Within these entries, how many lines contain the word "rails"? Answer with the number alone.

_Supplied information_.
'''

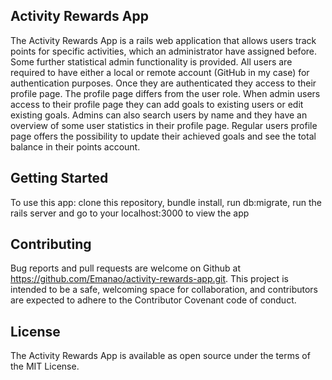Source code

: ## Activity Rewards App

The Activity Rewards App is a rails web application that allows users track points for specific activities, which an administrator have assigned before. Some further statistical admin functionality is provided.
All users are required to have either a local or remote account (GitHub in my case) for authentication purposes. Once they are authenticated they access to their profile page. The profile page differs from the user role. When admin users access to their profile page they can add goals to existing users or edit existing goals. Admins can also search users by name and they have an overview of some user statistics in their profile page. Regular users profile page offers the possibility to update their achieved goals and see the total balance in their points account.

## Getting Started

To use this app: clone this repository, bundle install, run db:migrate, run the rails server and go to your localhost:3000 to view the app

## Contributing

Bug reports and pull requests are welcome on Github at  https://github.com/Emanao/activity-rewards-app.git. This project is intended to be a safe, welcoming space for collaboration, and contributors are expected to adhere to the Contributor Covenant code of conduct.

## License

The Activity Rewards App is available as open source under the terms of the MIT License.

'''

_Reply to the task_. 2